→ **Task prompt**
Copy, from the data below, each line that has the word "project".

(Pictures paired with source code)
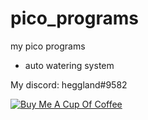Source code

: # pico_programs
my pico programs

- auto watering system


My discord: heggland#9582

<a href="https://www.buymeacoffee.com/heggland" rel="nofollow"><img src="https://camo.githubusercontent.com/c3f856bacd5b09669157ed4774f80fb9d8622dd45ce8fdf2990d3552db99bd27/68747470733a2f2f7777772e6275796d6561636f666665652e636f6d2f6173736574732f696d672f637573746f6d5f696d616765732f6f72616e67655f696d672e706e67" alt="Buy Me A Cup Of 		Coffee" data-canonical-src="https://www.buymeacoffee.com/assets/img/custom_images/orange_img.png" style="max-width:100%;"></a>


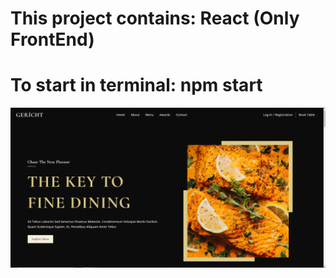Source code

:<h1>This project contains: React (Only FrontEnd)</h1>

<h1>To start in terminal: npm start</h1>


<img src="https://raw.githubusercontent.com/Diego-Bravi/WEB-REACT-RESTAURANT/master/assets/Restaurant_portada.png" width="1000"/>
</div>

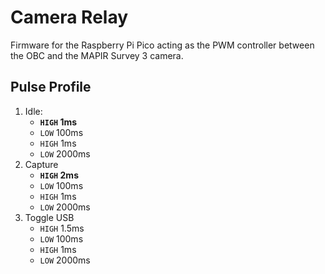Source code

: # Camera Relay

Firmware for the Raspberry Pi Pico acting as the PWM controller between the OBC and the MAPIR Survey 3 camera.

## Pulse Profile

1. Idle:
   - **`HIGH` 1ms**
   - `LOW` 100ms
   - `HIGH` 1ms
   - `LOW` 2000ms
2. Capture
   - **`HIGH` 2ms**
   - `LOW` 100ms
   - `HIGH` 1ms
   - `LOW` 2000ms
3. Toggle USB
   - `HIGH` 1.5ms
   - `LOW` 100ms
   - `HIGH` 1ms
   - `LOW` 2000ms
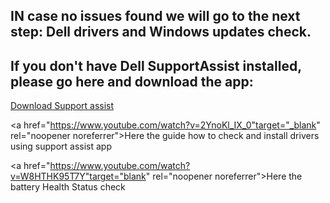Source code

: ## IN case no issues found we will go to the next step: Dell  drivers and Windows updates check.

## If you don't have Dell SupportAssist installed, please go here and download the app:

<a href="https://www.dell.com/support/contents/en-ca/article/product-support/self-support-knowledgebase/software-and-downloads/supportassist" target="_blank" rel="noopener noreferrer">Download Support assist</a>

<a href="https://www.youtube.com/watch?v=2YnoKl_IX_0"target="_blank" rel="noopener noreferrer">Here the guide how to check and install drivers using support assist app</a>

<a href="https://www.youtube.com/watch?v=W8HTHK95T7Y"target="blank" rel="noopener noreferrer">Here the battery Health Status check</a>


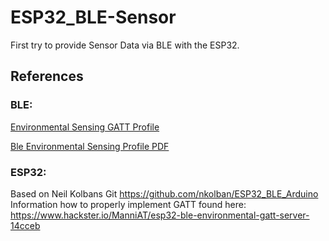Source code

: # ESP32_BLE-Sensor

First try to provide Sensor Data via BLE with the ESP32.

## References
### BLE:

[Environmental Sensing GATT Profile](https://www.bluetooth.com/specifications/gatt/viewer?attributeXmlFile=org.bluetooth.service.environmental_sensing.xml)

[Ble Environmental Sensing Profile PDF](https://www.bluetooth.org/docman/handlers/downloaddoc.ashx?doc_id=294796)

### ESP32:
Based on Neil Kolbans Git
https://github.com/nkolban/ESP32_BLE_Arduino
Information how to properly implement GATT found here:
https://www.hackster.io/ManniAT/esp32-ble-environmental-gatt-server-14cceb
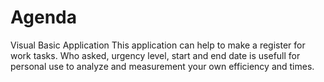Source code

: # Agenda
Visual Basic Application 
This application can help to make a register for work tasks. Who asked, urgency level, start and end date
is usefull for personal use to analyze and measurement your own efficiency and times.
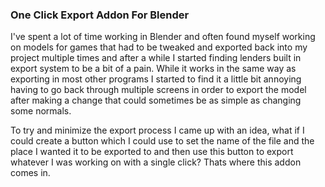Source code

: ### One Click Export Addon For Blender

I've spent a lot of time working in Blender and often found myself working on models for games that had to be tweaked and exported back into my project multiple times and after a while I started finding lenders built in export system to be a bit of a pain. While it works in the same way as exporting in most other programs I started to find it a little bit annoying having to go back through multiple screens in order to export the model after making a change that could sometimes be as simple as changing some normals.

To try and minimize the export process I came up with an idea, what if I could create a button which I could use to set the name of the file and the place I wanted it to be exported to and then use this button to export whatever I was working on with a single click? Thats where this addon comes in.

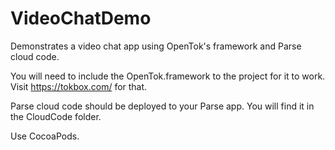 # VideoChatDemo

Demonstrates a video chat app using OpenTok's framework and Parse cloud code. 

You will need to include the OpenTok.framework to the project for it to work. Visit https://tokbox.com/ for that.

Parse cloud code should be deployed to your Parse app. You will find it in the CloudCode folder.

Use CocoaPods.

→ **Solution to the problem**
:<h1>This project contains: React (Only FrontEnd)</h1>
I've spent a lot of time working in Blender and often found myself working on models for games that had to be tweaked and exported back into my project multiple times and after a while I started finding lenders built in export system to be a bit of a pain. While it works in the same way as exporting in most other programs I started to find it a little bit annoying having to go back through multiple screens in order to export the model after making a change that could sometimes be as simple as changing some normals.
You will need to include the OpenTok.framework to the project for it to work. Visit https://tokbox.com/ for that.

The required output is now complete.